Let’s be realistic, consumers have no clue about code, bugs, spyware, or backdoors. Moreover, as I’ve mentioned earlier, not all developers have the right set of skills (or time) to review a certain code. This means we have to depend on the judgments of those who claim to be competent. But competent people are still people which means that they also make mistakes. Even the guys from Ethereum. Remember DAO?
So here’s the thing — we have no choice but to trust those reviewers. And how can you be one hundred percent sure they are not compromised or making a mistake? With closed-source, you choose to trust reviewers on the App Store or simply believe in the image that was created by the PR masterminds.
At the end of the day, you still have to trust someone one way or another.
And here’s where the power of community comes into play. In the open-source model, you have to build a strong community that you can trust and it’s crucial to invest a lot of effort in this task. Of course, it is hard. It’s hard to find and attract the right people and make them believe in your idea.
But the open-source concept grants you access to a whole world of enthusiastic people, with no political or economic borders and no bureaucracy to hinder you. And then, for a second, think about how you’re going to raise your money via venture capitals and organize the whole routine from scratch for your ‘traditional’ startup, and tell me what’s harder.
The Bottom Line and New Beginnings
Open-source is a revolutionary way to design a product you would want to use yourself. A variety of approaches, freedom of development, general transparency, and collective work — those are the state-of-the-art principles for creating a meaningful product.

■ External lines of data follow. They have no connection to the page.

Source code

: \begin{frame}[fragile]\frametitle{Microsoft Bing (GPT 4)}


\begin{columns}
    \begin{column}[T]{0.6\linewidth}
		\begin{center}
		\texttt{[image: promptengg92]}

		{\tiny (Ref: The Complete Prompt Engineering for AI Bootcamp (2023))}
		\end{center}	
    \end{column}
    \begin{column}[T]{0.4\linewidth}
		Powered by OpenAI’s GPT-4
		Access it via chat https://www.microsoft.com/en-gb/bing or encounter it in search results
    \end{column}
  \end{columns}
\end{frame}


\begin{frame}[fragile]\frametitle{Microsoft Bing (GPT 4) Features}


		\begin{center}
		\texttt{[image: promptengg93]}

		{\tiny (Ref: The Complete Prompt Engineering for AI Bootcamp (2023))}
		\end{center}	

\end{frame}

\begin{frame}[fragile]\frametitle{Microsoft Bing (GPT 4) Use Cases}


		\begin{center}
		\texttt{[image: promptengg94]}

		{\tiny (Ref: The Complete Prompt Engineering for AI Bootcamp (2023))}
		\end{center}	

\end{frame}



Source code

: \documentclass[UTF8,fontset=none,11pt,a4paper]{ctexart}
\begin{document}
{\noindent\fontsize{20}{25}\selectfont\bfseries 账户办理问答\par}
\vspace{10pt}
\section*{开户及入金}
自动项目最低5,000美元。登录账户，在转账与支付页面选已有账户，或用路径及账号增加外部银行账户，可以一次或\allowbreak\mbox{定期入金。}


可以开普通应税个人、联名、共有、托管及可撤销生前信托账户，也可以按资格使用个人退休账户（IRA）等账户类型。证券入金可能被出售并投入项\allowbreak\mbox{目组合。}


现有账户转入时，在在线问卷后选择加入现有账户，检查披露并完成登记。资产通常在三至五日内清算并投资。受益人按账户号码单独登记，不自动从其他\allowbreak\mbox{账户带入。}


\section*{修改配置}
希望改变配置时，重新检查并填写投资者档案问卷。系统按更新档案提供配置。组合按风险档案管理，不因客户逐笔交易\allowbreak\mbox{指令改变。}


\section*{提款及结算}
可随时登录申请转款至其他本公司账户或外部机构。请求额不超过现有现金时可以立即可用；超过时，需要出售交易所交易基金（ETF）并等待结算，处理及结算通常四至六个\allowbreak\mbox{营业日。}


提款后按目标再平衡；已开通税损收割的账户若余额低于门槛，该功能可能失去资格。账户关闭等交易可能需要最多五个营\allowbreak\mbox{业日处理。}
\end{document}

I hardly doubt that it will ever replace a closed-source model, which works just fine for many companies and individuals who prefer to walk the beaten path and make a stable living with tough deadlines and a clear strategy. And there’s nothing wrong with that.
As I said, open-source is not for everyone, and each company should really take their time to figure it out. It took us a while to go forward with the decision to make Lumi Wallet and just go for it. The amount of work that had to be done seemed overwhelming. But after we sat down together with our team and delved into the pros and cons, it became obvious that it simply must be done. And in the final analysis, closed-source and crypto do not match very well.
Right now I’m happy to announce, that we are finally mentally prepared and have already begun to follow through on this concept. We’re doing our best, and are planning to have Lumi Wallet go open-source in the summer.